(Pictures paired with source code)
+ + +

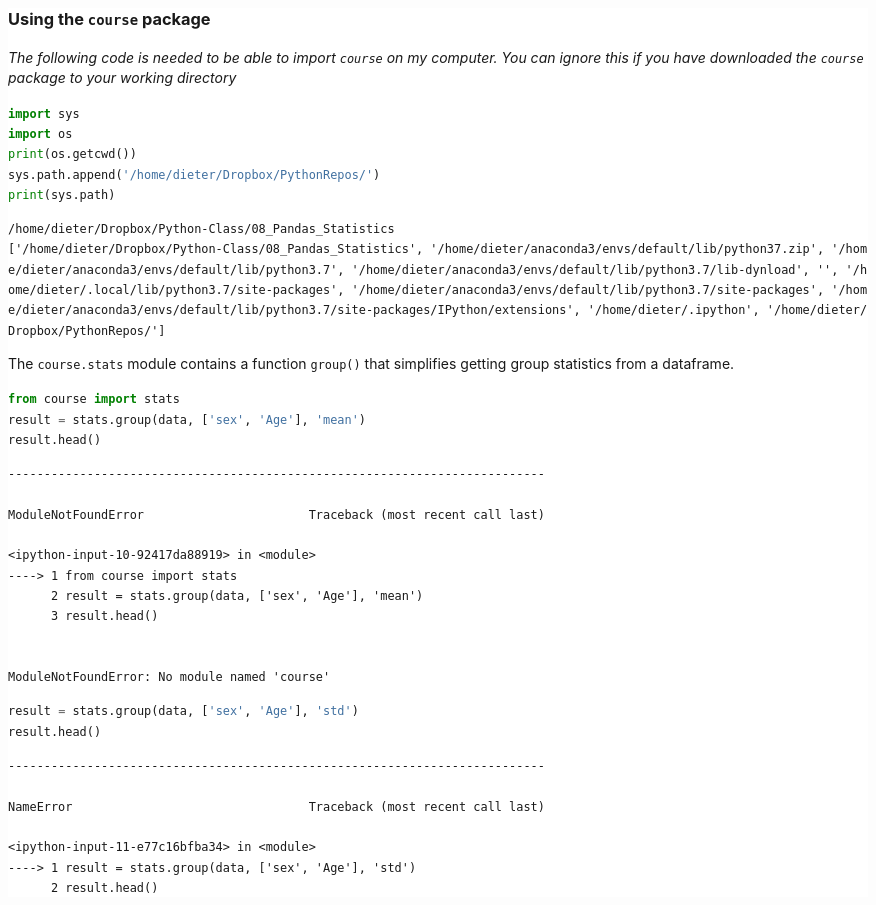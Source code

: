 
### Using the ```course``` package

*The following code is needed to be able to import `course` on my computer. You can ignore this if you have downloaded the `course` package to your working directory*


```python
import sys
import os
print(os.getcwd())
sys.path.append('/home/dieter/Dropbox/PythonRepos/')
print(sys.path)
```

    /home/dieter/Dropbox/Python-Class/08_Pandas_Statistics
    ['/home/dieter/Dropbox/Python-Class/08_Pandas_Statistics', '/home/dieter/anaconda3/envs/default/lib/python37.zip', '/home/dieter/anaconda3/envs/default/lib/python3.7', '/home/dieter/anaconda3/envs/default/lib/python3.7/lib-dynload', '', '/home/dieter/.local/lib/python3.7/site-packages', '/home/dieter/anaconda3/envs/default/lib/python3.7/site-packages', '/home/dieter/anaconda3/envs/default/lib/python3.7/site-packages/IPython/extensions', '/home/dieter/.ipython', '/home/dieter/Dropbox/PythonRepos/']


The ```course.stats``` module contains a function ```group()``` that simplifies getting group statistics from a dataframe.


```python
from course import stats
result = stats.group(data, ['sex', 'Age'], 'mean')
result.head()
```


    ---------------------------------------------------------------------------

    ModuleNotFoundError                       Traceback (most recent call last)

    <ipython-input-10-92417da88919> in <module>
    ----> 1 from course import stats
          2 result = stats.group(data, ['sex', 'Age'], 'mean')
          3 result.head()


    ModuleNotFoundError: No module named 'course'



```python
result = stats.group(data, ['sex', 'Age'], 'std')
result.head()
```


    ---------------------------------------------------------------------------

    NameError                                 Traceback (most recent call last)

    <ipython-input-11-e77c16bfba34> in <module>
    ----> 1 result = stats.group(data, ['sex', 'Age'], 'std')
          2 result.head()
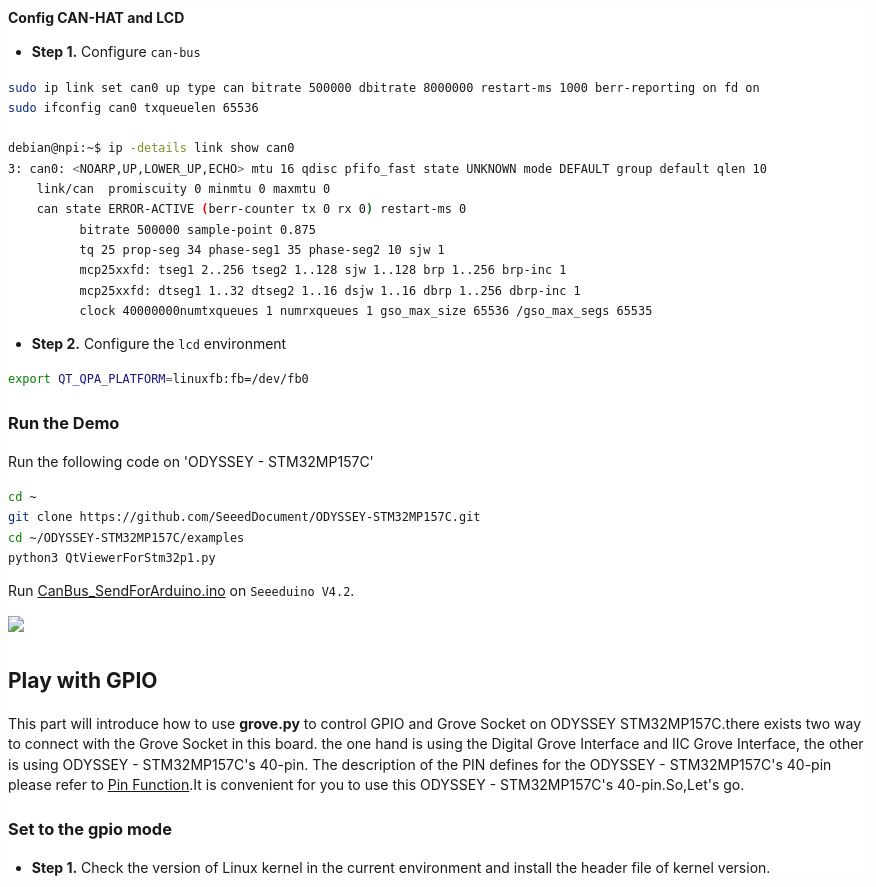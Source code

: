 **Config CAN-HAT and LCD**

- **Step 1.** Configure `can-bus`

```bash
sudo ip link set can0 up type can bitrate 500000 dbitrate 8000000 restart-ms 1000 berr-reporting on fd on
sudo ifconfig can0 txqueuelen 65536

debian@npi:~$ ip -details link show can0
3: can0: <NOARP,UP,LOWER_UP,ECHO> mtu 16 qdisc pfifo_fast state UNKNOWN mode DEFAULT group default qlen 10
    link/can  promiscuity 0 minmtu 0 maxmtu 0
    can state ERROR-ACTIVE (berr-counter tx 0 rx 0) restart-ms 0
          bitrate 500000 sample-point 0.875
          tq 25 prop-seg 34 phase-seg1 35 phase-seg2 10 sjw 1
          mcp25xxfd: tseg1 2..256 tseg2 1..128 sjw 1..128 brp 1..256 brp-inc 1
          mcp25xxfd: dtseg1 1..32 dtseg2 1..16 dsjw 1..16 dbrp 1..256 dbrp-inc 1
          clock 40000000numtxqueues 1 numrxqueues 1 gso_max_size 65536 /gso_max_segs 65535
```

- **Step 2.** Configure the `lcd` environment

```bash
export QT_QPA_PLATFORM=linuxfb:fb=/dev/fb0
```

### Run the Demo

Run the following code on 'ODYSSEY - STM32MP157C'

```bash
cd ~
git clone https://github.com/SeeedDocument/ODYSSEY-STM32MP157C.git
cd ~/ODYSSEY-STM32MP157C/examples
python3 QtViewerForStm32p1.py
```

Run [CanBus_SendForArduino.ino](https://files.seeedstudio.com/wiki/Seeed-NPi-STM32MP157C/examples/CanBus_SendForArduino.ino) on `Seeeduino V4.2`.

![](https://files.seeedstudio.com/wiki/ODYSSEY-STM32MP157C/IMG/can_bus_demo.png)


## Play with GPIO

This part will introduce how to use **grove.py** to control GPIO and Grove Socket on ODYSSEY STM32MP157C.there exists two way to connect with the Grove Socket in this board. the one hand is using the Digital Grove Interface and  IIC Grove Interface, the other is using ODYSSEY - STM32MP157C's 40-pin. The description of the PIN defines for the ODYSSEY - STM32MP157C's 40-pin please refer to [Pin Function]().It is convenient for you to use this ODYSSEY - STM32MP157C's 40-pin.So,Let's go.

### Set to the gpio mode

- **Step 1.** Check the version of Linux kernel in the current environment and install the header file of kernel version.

+ + +

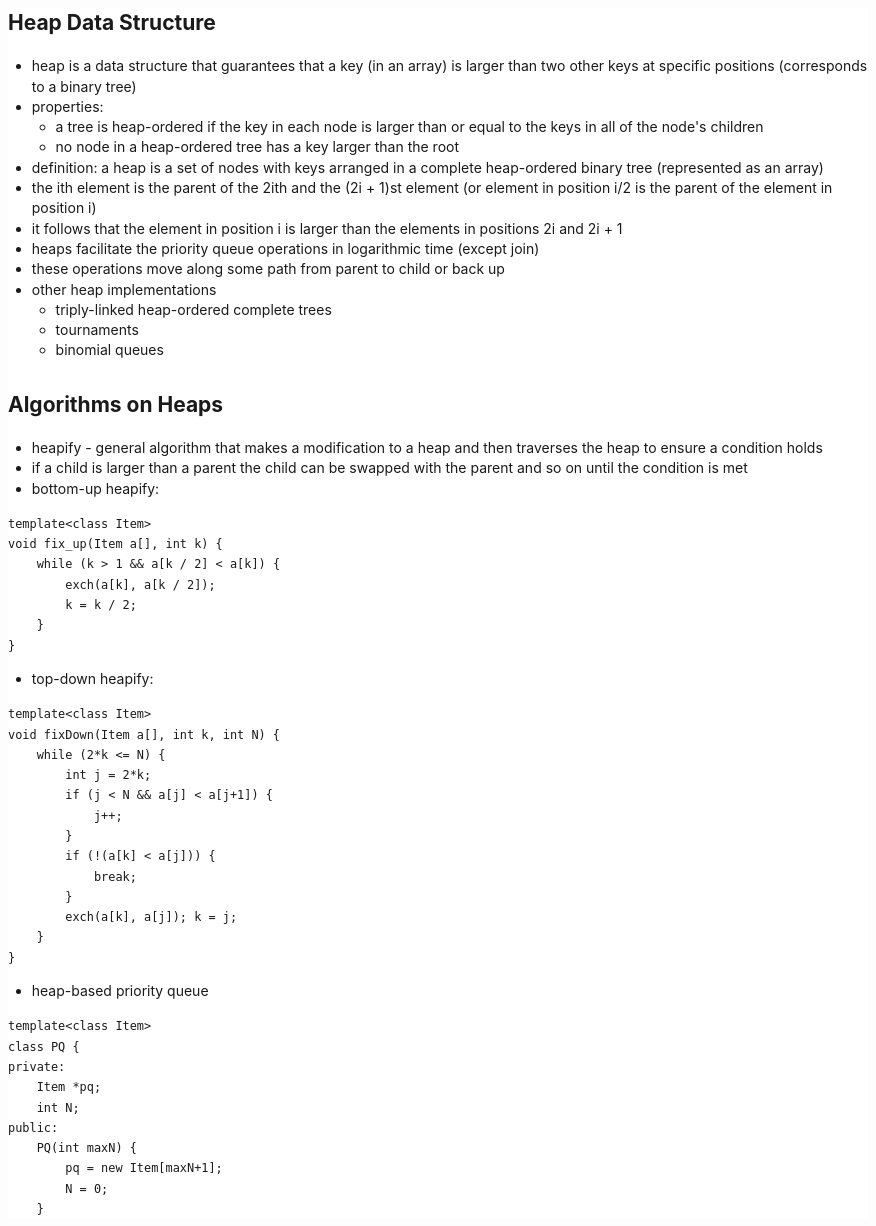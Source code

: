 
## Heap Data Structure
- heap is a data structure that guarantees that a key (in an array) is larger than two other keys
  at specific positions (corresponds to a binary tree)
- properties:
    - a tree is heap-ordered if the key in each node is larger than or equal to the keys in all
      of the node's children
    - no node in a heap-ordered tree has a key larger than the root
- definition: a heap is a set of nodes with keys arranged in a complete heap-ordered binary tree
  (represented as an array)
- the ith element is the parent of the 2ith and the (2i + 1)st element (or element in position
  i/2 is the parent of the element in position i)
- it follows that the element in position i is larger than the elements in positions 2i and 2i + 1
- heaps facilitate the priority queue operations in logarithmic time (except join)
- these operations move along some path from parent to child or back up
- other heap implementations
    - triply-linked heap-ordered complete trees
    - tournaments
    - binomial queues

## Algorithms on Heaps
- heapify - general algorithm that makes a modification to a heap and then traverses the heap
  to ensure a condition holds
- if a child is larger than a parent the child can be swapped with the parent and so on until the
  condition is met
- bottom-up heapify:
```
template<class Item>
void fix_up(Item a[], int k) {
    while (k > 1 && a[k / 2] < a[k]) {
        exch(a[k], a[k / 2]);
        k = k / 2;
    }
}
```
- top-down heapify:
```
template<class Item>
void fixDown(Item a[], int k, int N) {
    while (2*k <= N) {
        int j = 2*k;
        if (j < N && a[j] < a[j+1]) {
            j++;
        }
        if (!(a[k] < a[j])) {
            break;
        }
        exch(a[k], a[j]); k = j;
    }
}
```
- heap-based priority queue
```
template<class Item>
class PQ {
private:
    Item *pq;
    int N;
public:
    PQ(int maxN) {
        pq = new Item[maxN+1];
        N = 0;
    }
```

+ + +

Problem to solve
A single number is the answer: the number of lines in the entries that contain "priority".

Task response
2